====== Records supplied

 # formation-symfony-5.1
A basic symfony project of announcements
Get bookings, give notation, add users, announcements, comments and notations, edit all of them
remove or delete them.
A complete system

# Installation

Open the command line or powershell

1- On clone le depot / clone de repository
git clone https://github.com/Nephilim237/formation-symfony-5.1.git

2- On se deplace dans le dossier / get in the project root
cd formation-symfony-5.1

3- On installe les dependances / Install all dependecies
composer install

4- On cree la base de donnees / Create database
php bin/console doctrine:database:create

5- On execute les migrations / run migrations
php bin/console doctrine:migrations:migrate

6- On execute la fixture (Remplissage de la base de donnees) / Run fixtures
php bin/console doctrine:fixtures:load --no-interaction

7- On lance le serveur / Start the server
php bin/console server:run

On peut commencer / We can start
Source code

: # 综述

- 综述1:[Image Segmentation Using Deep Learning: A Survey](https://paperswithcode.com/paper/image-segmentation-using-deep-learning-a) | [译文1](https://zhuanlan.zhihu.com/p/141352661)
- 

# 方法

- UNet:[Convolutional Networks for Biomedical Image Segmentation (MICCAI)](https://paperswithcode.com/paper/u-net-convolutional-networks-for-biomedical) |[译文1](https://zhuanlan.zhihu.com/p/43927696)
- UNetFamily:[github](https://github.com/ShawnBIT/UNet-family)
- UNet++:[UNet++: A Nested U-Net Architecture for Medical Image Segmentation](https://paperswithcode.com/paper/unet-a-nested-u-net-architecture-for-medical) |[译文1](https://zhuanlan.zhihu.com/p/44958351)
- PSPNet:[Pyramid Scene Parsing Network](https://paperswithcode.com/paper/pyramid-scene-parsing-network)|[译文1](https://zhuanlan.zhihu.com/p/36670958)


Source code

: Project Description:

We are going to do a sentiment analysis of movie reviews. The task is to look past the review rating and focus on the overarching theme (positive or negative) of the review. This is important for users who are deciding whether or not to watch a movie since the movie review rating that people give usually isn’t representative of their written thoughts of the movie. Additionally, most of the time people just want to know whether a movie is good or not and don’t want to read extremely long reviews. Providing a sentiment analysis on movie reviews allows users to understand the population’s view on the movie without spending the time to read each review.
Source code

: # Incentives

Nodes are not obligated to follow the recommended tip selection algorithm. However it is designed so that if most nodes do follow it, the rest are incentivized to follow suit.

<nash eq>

============
====== Records supplied

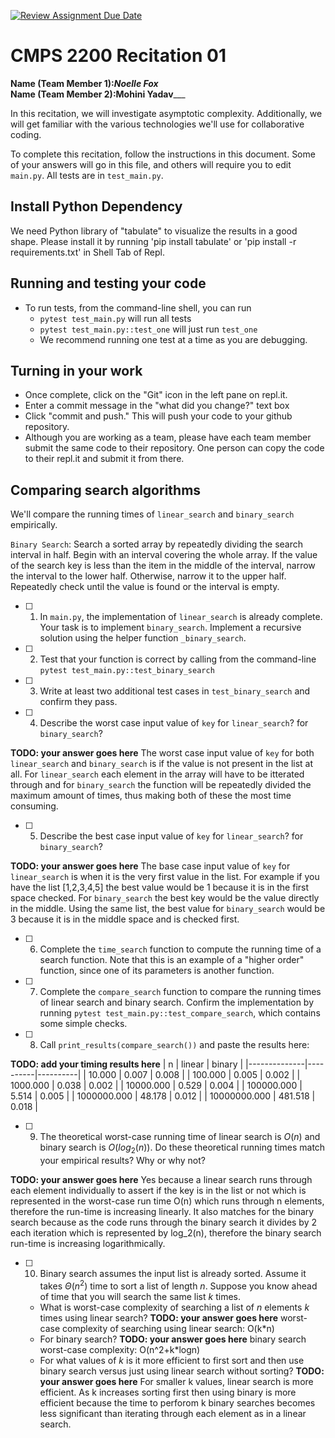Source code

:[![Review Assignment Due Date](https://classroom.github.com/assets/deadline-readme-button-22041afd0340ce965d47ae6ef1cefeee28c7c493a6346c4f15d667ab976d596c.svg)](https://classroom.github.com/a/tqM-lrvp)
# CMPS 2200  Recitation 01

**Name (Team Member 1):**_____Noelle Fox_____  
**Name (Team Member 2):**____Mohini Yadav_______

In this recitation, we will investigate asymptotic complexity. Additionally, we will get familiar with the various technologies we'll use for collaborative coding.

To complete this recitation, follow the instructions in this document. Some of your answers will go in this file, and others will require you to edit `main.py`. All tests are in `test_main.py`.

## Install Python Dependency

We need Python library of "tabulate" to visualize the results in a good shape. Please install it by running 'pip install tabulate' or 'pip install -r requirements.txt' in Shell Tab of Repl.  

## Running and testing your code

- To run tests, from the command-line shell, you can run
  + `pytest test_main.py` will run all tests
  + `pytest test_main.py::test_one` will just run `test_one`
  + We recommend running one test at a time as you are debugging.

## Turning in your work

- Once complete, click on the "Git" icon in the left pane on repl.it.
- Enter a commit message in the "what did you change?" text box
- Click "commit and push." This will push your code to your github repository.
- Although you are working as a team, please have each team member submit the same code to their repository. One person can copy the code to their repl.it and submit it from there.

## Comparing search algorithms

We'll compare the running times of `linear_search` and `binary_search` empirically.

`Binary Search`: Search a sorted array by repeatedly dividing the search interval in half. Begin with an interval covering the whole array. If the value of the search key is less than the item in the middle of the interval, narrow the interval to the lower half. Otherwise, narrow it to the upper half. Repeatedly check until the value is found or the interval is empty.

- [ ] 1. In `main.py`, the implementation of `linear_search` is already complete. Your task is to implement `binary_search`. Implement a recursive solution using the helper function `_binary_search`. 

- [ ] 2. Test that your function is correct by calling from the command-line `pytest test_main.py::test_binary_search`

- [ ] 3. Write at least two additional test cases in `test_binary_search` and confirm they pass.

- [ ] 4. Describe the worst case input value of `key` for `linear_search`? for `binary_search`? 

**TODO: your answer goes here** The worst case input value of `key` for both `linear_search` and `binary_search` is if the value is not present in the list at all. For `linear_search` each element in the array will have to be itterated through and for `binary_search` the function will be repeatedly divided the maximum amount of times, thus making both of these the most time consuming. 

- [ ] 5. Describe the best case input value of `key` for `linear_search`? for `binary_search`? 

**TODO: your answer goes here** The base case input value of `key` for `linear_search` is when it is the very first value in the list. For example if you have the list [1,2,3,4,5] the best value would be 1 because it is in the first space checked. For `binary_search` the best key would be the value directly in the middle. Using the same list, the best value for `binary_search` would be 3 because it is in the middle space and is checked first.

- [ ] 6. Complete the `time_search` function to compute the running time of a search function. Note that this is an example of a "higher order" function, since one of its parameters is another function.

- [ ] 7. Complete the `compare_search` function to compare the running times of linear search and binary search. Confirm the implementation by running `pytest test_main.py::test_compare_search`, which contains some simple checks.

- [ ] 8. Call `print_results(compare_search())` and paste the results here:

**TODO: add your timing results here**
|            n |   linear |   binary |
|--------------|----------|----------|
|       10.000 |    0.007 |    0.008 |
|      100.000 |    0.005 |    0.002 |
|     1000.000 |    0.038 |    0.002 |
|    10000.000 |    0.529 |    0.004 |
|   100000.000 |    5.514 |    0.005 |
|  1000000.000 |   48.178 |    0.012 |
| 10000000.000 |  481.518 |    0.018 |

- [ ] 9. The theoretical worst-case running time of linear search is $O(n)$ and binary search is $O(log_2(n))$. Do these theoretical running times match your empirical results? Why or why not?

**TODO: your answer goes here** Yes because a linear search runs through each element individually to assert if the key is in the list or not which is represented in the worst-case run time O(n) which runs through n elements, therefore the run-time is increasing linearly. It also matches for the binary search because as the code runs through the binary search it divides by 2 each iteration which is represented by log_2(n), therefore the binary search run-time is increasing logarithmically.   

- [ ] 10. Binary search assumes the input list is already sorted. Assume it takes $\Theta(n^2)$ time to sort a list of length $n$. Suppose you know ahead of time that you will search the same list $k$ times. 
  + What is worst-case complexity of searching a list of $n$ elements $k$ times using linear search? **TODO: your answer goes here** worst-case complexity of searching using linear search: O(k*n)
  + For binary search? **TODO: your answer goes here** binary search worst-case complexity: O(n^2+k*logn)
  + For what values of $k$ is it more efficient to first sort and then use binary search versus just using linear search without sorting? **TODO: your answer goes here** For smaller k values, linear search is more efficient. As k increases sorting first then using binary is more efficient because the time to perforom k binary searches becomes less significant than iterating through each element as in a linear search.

============

Exercise description: Restate word for word the lines in the material above from the one with "# formation-symfony-5.1" to the one with "- UNet:[Convolutional Networks"; both of those lines count, and nothing else does.

Solution to this exercise:
 # formation-symfony-5.1
A basic symfony project of announcements
Get bookings, give notation, add users, announcements, comments and notations, edit all of them
remove or delete them.
A complete system

# Installation

Open the command line or powershell

1- On clone le depot / clone de repository
git clone https://github.com/Nephilim237/formation-symfony-5.1.git

2- On se deplace dans le dossier / get in the project root
cd formation-symfony-5.1

3- On installe les dependances / Install all dependecies
composer install

4- On cree la base de donnees / Create database
php bin/console doctrine:database:create

5- On execute les migrations / run migrations
php bin/console doctrine:migrations:migrate

6- On execute la fixture (Remplissage de la base de donnees) / Run fixtures
php bin/console doctrine:fixtures:load --no-interaction

7- On lance le serveur / Start the server
php bin/console server:run

On peut commencer / We can start
Source code

: # 综述

- 综述1:[Image Segmentation Using Deep Learning: A Survey](https://paperswithcode.com/paper/image-segmentation-using-deep-learning-a) | [译文1](https://zhuanlan.zhihu.com/p/141352661)
- 

# 方法

- UNet:[Convolutional Networks for Biomedical Image Segmentation (MICCAI)](https://paperswithcode.com/paper/u-net-convolutional-networks-for-biomedical) |[译文1](https://zhuanlan.zhihu.com/p/43927696)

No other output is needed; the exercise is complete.